The Great Lakes Basin is battling a constant influx of invasive species that threaten the well-being of its native flora and fauna. These disruptions can cause tremendous environmental, financial and even direct physical harm. Now, Biologists in Ottawa County in Western Michigan have found that the digestive power of goats may be the key to fighting these invasive species.

TRANSCRIPT

The Great Lakes Basin is battling a constant influx of invasive species that threaten the well-being of its native flora and fauna.

These disruptions can cause tremendous environmental, financial, and even direct physical harm.

Now, biologists in Ottawa County in Western Michigan have found that the digestive power of goats may be the key to fighting these invasive species.

'Great Lakes Now' brings us the story.

It's a pretty quiet morning.

Usually, we have a ton of birds out here.

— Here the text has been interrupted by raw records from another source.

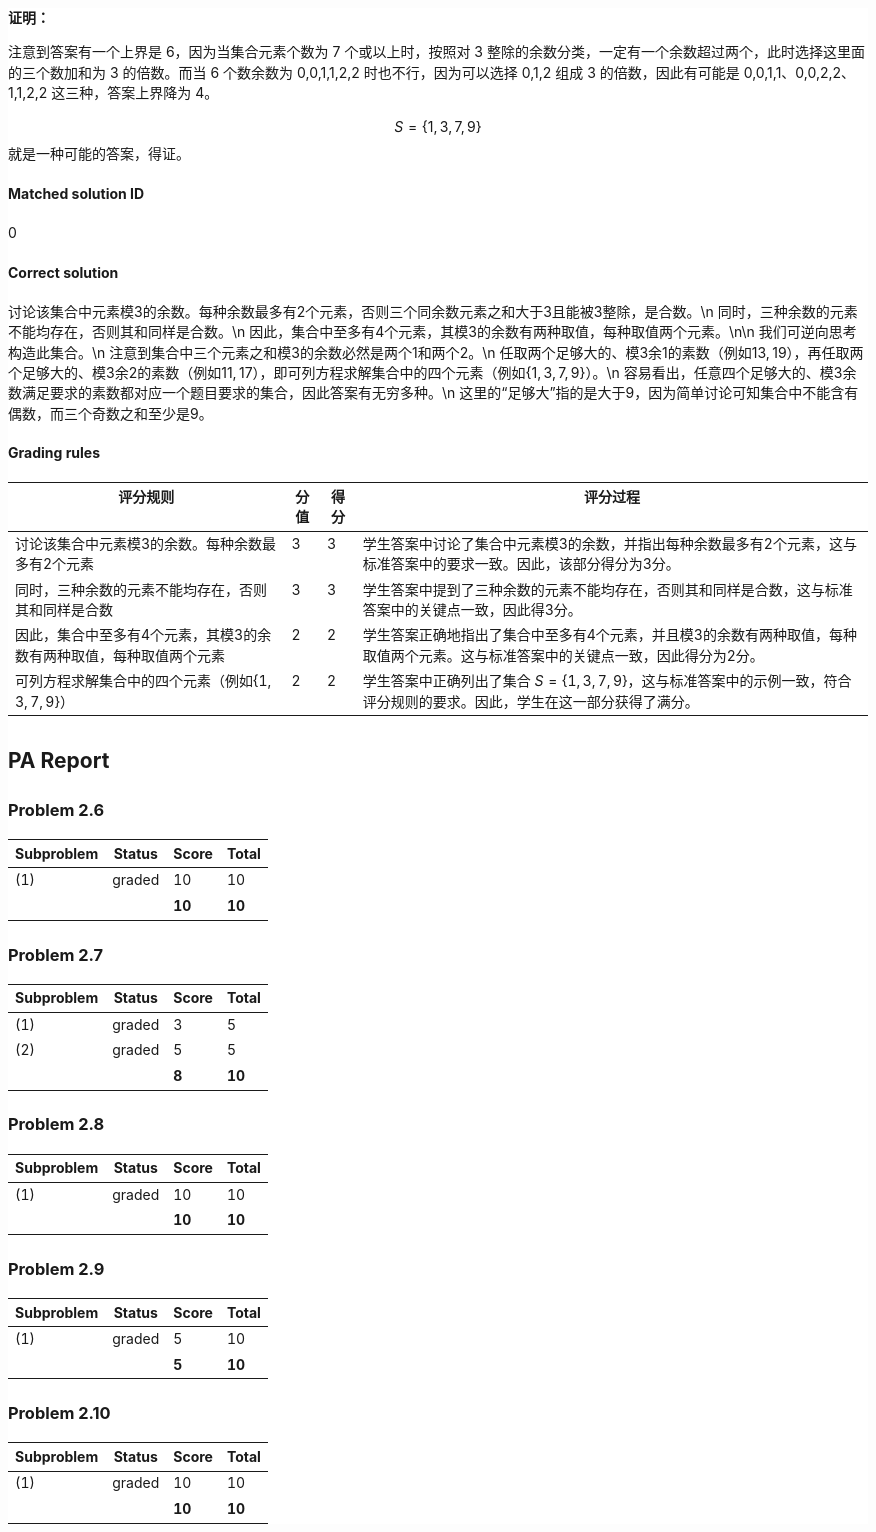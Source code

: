**证明：**

注意到答案有一个上界是 6，因为当集合元素个数为 7 个或以上时，按照对 3 整除的余数分类，一定有一个余数超过两个，此时选择这里面的三个数加和为 3 的倍数。而当 6 个数余数为 0,0,1,1,2,2 时也不行，因为可以选择 0,1,2 组成 3 的倍数，因此有可能是 0,0,1,1、0,0,2,2、1,1,2,2 这三种，答案上界降为 4。

$$S = \{1,3,7,9\}$$就是一种可能的答案，得证。
#### Matched solution ID
0
#### Correct solution
讨论该集合中元素模$3$的余数。每种余数最多有$2$个元素，否则三个同余数元素之和大于$3$且能被$3$整除，是合数。\n    同时，三种余数的元素不能均存在，否则其和同样是合数。\n    因此，集合中至多有$4$个元素，其模$3$的余数有两种取值，每种取值两个元素。\n\n    我们可逆向思考构造此集合。\n    注意到集合中三个元素之和模$3$的余数必然是两个$1$和两个$2$。\n    任取两个足够大的、模$3$余$1$的素数（例如$13, 19$），再任取两个足够大的、模$3$余$2$的素数（例如$11, 17$），即可列方程求解集合中的四个元素（例如$\left\{ 1, 3, 7, 9 \right\}$）。\n    容易看出，任意四个足够大的、模$3$余数满足要求的素数都对应一个题目要求的集合，因此答案有无穷多种。\n    这里的“足够大”指的是大于$9$，因为简单讨论可知集合中不能含有偶数，而三个奇数之和至少是$9$。
#### Grading rules
| 评分规则 | 分值 | 得分 | 评分过程 |
| --- | --- | --- | --- |
| 讨论该集合中元素模$3$的余数。每种余数最多有$2$个元素 | 3 | 3 | 学生答案中讨论了集合中元素模3的余数，并指出每种余数最多有2个元素，这与标准答案中的要求一致。因此，该部分得分为3分。 |
| 同时，三种余数的元素不能均存在，否则其和同样是合数 | 3 | 3 | 学生答案中提到了三种余数的元素不能均存在，否则其和同样是合数，这与标准答案中的关键点一致，因此得3分。 |
| 因此，集合中至多有$4$个元素，其模$3$的余数有两种取值，每种取值两个元素 | 2 | 2 | 学生答案正确地指出了集合中至多有4个元素，并且模3的余数有两种取值，每种取值两个元素。这与标准答案中的关键点一致，因此得分为2分。 |
| 可列方程求解集合中的四个元素（例如$\left\{ 1, 3, 7, 9 \right\}$） | 2 | 2 | 学生答案中正确列出了集合 $S = \{1, 3, 7, 9\}$，这与标准答案中的示例一致，符合评分规则的要求。因此，学生在这一部分获得了满分。 |


## PA Report
### Problem 2.6
| Subproblem | Status | Score | Total |
| --- | --- | --- | --- |
| (1) | graded | 10 | 10 |
| | | **10** | **10** |
### Problem 2.7
| Subproblem | Status | Score | Total |
| --- | --- | --- | --- |
| (1) | graded | 3 | 5 |
| (2) | graded | 5 | 5 |
| | | **8** | **10** |
### Problem 2.8
| Subproblem | Status | Score | Total |
| --- | --- | --- | --- |
| (1) | graded | 10 | 10 |
| | | **10** | **10** |
### Problem 2.9
| Subproblem | Status | Score | Total |
| --- | --- | --- | --- |
| (1) | graded | 5 | 10 |
| | | **5** | **10** |
### Problem 2.10
| Subproblem | Status | Score | Total |
| --- | --- | --- | --- |
| (1) | graded | 10 | 10 |
| | | **10** | **10** |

I'm kind of surprised how quiet it is. [ Laughs ]

Feel the storm coming.

Maybe.

They're hunkering down.

Hey, guys!

Oh, here they come.

Good morning, come on.

Want some treats?

They love woody species -- shrubs, trees, but mostly things that are vines.

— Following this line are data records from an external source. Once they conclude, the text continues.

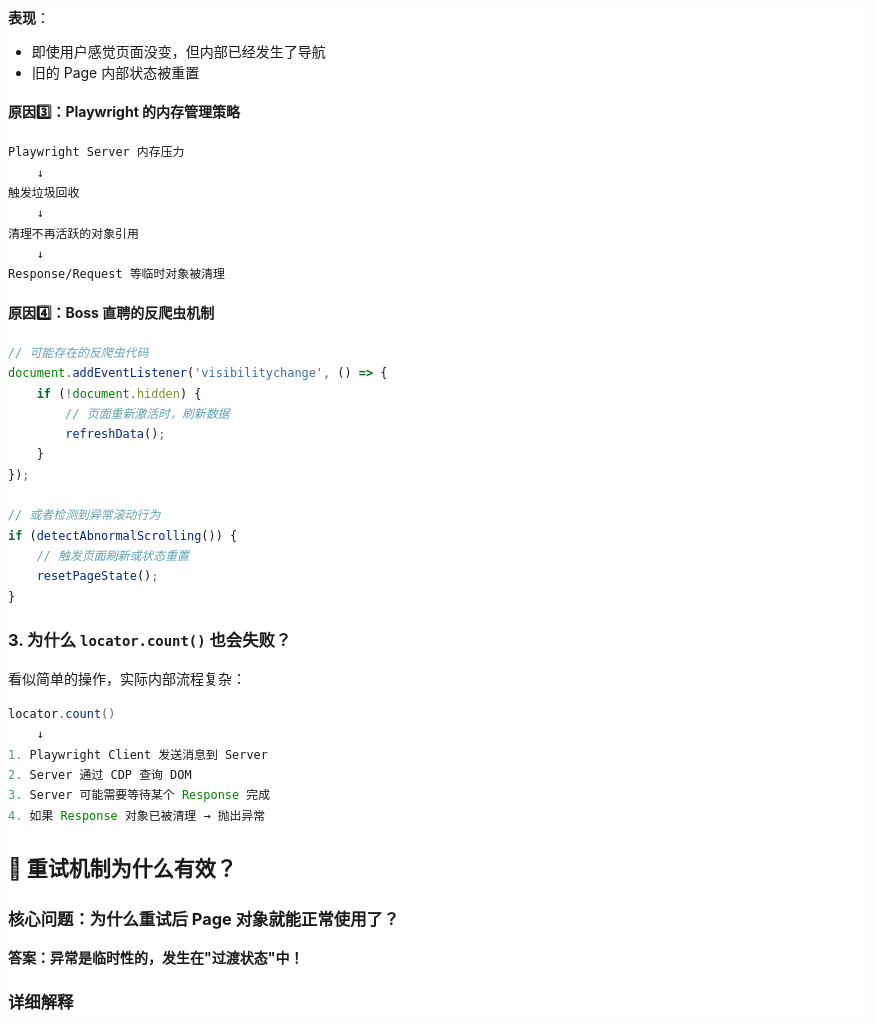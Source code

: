 **表现**：
- 即使用户感觉页面没变，但内部已经发生了导航
- 旧的 Page 内部状态被重置

#### 原因3️⃣：Playwright 的内存管理策略
```
Playwright Server 内存压力
    ↓
触发垃圾回收
    ↓
清理不再活跃的对象引用
    ↓
Response/Request 等临时对象被清理
```

#### 原因4️⃣：Boss 直聘的反爬虫机制
```javascript
// 可能存在的反爬虫代码
document.addEventListener('visibilitychange', () => {
    if (!document.hidden) {
        // 页面重新激活时，刷新数据
        refreshData();
    }
});

// 或者检测到异常滚动行为
if (detectAbnormalScrolling()) {
    // 触发页面刷新或状态重置
    resetPageState();
}
```

### 3. 为什么 `locator.count()` 也会失败？

看似简单的操作，实际内部流程复杂：

```java
locator.count()
    ↓
1. Playwright Client 发送消息到 Server
2. Server 通过 CDP 查询 DOM
3. Server 可能需要等待某个 Response 完成
4. 如果 Response 对象已被清理 → 抛出异常
```

## 🔄 重试机制为什么有效？

### 核心问题：为什么重试后 Page 对象就能正常使用了？

**答案：异常是临时性的，发生在"过渡状态"中！**

### 详细解释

And I'm like, oh, my gosh, that's exactly what I need help with.

The whole reason why we started the program is this plant right here.

This is called Oriental bittersweet.

It out-competes the native plants by basically, just covering them up.

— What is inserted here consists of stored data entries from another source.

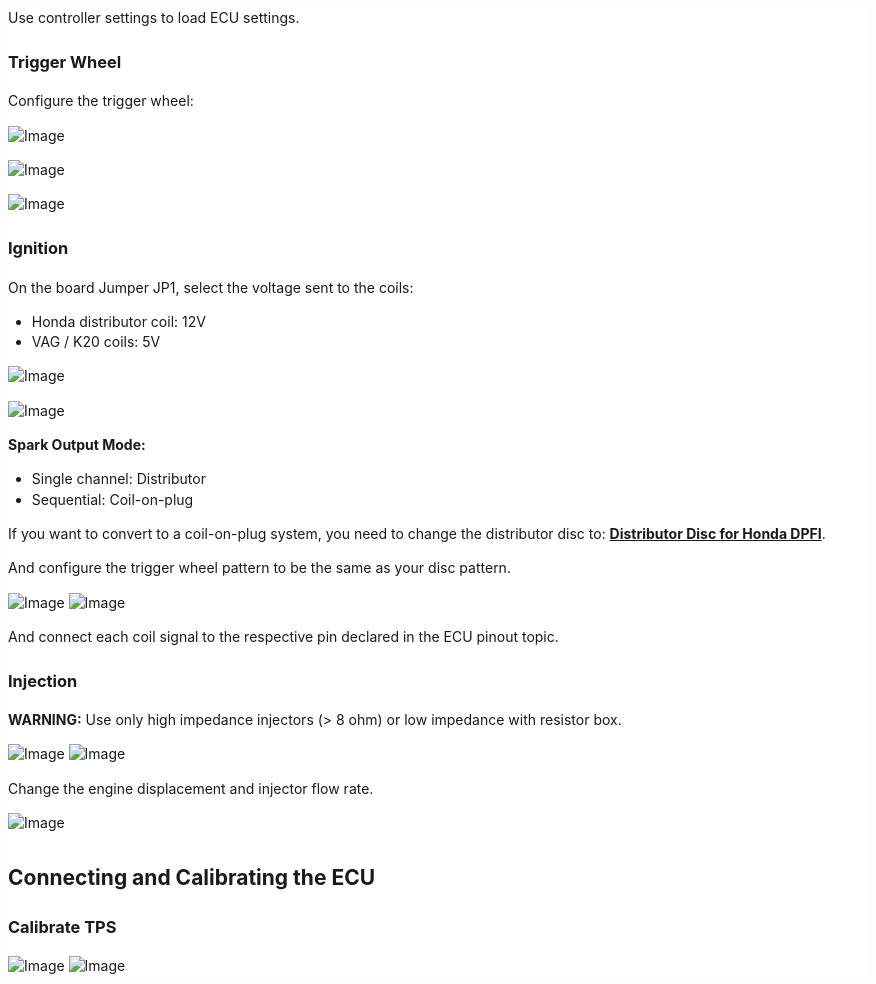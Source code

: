 Use controller settings to load ECU settings.

### Trigger Wheel

Configure the trigger wheel:

![Image](/images/honda/obd2-dpfi/v4/image36.png)

![Image](/images/honda/obd2-dpfi/v4/image39.png)

![Image](/images/honda/obd2-dpfi/v4/image49.png)

### Ignition

On the board Jumper JP1, select the voltage sent to the coils:

- Honda distributor coil: 12V
- VAG / K20 coils: 5V

![Image](/images/honda/obd2-dpfi/v4/image44.png)

![Image](/images/honda/obd2-dpfi/v4/image14.png)

**Spark Output Mode:**

- Single channel: Distributor
- Sequential: Coil-on-plug

If you want to convert to a coil-on-plug system, you need to change the distributor disc to: **[Distributor Disc for Honda DPFI](https://bossgarage.eu/en/products/distributor-disc-honda-dpfi)**.

And configure the trigger wheel pattern to be the same as your disc pattern.

![Image](/images/honda/obd2-dpfi/v4/image37.png) ![Image](/images/honda/obd2-dpfi/v4/image34.png)

And connect each coil signal to the respective pin declared in the ECU pinout topic.

### Injection

**WARNING:** Use only high impedance injectors (> 8 ohm) or low impedance with resistor box.

![Image](/images/honda/obd2-dpfi/v4/image40.png) ![Image](/images/honda/obd2-dpfi/v4/image46.png)

Change the engine displacement and injector flow rate.

![Image](/images/honda/obd2-dpfi/v4/image4.png)

## Connecting and Calibrating the ECU

### Calibrate TPS

![Image](/images/honda/obd2-dpfi/v4/image52.png) ![Image](/images/honda/obd2-dpfi/v4/image60.png)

You can see, it just twines around itself, and smothers all the plants around it.

Goats have always been around, they eat everything, so why can't we figure out new ways to help control things?

Working with Melanie, we started getting our kids out here, showing them what the invasive are.

And then my expertise is more in animal science, so helping that park system with my expertise in animals, we got to partner, and allow my kids to manage the goats.

And, you know, we always are trying to find new, unique ways of getting kids involved, and actually showing 'em truly what's out there, instead of just a textbook.

What are some hands-on labs that they can do?

And so, we have to teach about invasive species.

We have to talk about integrative pest management.

And we have to talk about animals.

And so, this was just a perfect partnership.

So, the other benefits of the goats is that they can reach up very high.

So, they eat anything that they can reach.

We're the lead goat, aren't we?

All right, now you got to get to the plants.

This is an example of what the ecosystem looks like after we have the goats here.

This is kind of our end product of, you know, the invasive is still here, but the natives are finally getting a competitive advantage, and able to kind of grow and adapt.

One of the things that is really just now being studied is the mental health.

And what they find is, because they're in these natural environments, they're able to climb over logs, and they play out here.

You'll see them do all kind of things that they couldn't do in like, an agricultural setting.

Not only is it something that this animal, this livestock is healthy and happy, it's enjoying its life while it's here, but it's more cost-effective, and it's dealing with a major environmental issue at the same time.

I mean, this is the epitome of sustainable agriculture.